I've been cooking for myself for a very long time and I can tell you that dough doesn't care. It's just about 3 things mood, moisture and temperature.

[–] PugJesus@lemmy.world 18 points 1 month ago (3 children)

It’s just about 3 things mood, moisture and temperature.

Nothing spoils a mood like fear!

[–] gravitas_deficiency@sh.itjust.works 4 points 1 month ago (1 children)
[–] DmMacniel@feddit.org 2 points 1 month ago

Fear, surprise and ruthlessness.

[–] GBU_28@lemm.ee 3 points 1 month ago

A fearection is real and is...confusing.

[–] BurnedDonutHole@ani.social 0 points 1 month ago

You don't make dough do you... :-)

[–] BonesOfTheMoon@lemmy.world 1 points 1 month ago

I also find you really have to watch your yeast.
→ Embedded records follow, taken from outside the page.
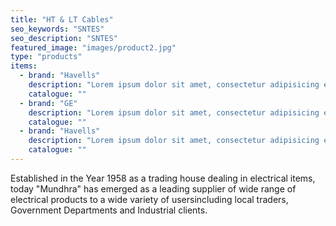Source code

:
 ```yaml
---
title: "HT & LT Cables"
seo_keywords: "SNTES"
seo_description: "SNTES"
featured_image: "images/product2.jpg"
type: "products"
items:
  - brand: "Havells"
    description: "Lorem ipsum dolor sit amet, consectetur adipisicing elit. Accusamus, quae. Vero ea, blanditiis illum id. Libero eveniet explicabo nihil, maiores nisi ratione commodi vel natus dolorum laborum cum, praesentium quod."
    catalogue: ""
  - brand: "GE"
    description: "Lorem ipsum dolor sit amet, consectetur adipisicing elit. Ipsam, illum."
    catalogue: ""
  - brand: "Havells"
    description: "Lorem ipsum dolor sit amet, consectetur adipisicing elit. Ipsam, illum."
    catalogue: ""    
---
```


Established in the Year 1958 as a trading house dealing in electrical items, today "Mundhra" has emerged as a leading supplier of wide range of electrical products to a wide variety of usersincluding local traders, Government Departments and Industrial clients.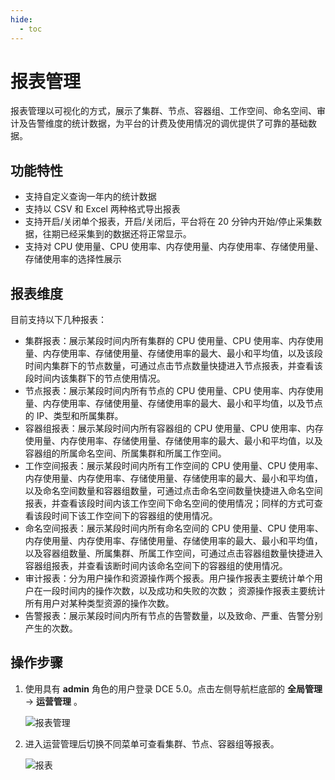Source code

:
 ```yaml
---
hide:
  - toc
---
```


# 报表管理

报表管理以可视化的方式，展示了集群、节点、容器组、工作空间、命名空间、审计及告警维度的统计数据，为平台的计费及使用情况的调优提供了可靠的基础数据。


## 功能特性

- 支持自定义查询一年内的统计数据
- 支持以 CSV 和 Excel 两种格式导出报表
- 支持开启/关闭单个报表，开启/关闭后，平台将在 20 分钟内开始/停止采集数据，往期已经采集到的数据还将正常显示。
- 支持对 CPU 使用量、CPU 使用率、内存使用量、内存使用率、存储使用量、存储使用率的选择性展示

## 报表维度

目前支持以下几种报表：

- 集群报表：展示某段时间内所有集群的 CPU 使用量、CPU 使用率、内存使用量、内存使用率、存储使用量、存储使用率的最大、最小和平均值，以及该段时间内集群下的节点数量，可通过点击节点数量快捷进入节点报表，并查看该段时间内该集群下的节点使用情况。
- 节点报表：展示某段时间内所有节点的 CPU 使用量、CPU 使用率、内存使用量、内存使用率、存储使用量、存储使用率的最大、最小和平均值，以及节点的 IP、类型和所属集群。
- 容器组报表：展示某段时间内所有容器组的 CPU 使用量、CPU 使用率、内存使用量、内存使用率、存储使用量、存储使用率的最大、最小和平均值，以及容器组的所属命名空间、所属集群和所属工作空间。
- 工作空间报表：展示某段时间内所有工作空间的 CPU 使用量、CPU 使用率、内存使用量、内存使用率、存储使用量、存储使用率的最大、最小和平均值，以及命名空间数量和容器组数量，可通过点击命名空间数量快捷进入命名空间报表，并查看该段时间内该工作空间下命名空间的使用情况；同样的方式可查看该段时间下该工作空间下的容器组的使用情况。
- 命名空间报表：展示某段时间内所有命名空间的 CPU 使用量、CPU 使用率、内存使用量、内存使用率、存储使用量、存储使用率的最大、最小和平均值，以及容器组数量、所属集群、所属工作空间，可通过点击容器组数量快捷进入容器组报表，并查看该断时间内该命名空间下的容器组的使用情况。
- 审计报表：分为用户操作和资源操作两个报表。用户操作报表主要统计单个用户在一段时间内的操作次数，以及成功和失败的次数；
  资源操作报表主要统计所有用户对某种类型资源的操作次数。
- 告警报表：展示某段时间内所有节点的告警数量，以及致命、严重、告警分别产生的次数。

## 操作步骤

1. 使用具有 __admin__ 角色的用户登录 DCE 5.0。点击左侧导航栏底部的 __全局管理__ -> __运营管理__ 。

    ![报表管理](https://docs.daocloud.io/daocloud-docs-images/docs/zh/docs/ghippo/images/gmagpiereport.png)
   
3. 进入运营管理后切换不同菜单可查看集群、节点、容器组等报表。

    ![报表](https://docs.daocloud.io/daocloud-docs-images/docs/zh/docs/ghippo/images/report01.png)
It might say it's not expired, but if your dough starts to not rise very well, dump it and get a new one. Yeast is finicky.

[–] sirico@feddit.uk 5 points 1 month ago

If anyone wants to get into it overnight proof recipe is a great gateway

[–] big_fat_fluffy@leminal.space 3 points 1 month ago* (last edited 1 month ago)
[–] Onsotumenh@discuss.tchncs.de 2 points 1 month ago* (last edited 1 month ago)

I was always admiring (and a bit envious of) pros handling dough with complete confidence, then one day I realized it is literally the way you have to handle the dough if you don't want it to stick everywhere.

Makes sense though if you really think about it... just remember those "pool full of custard" videos. Starch and water mixtures are essentially non-newtonian fluids.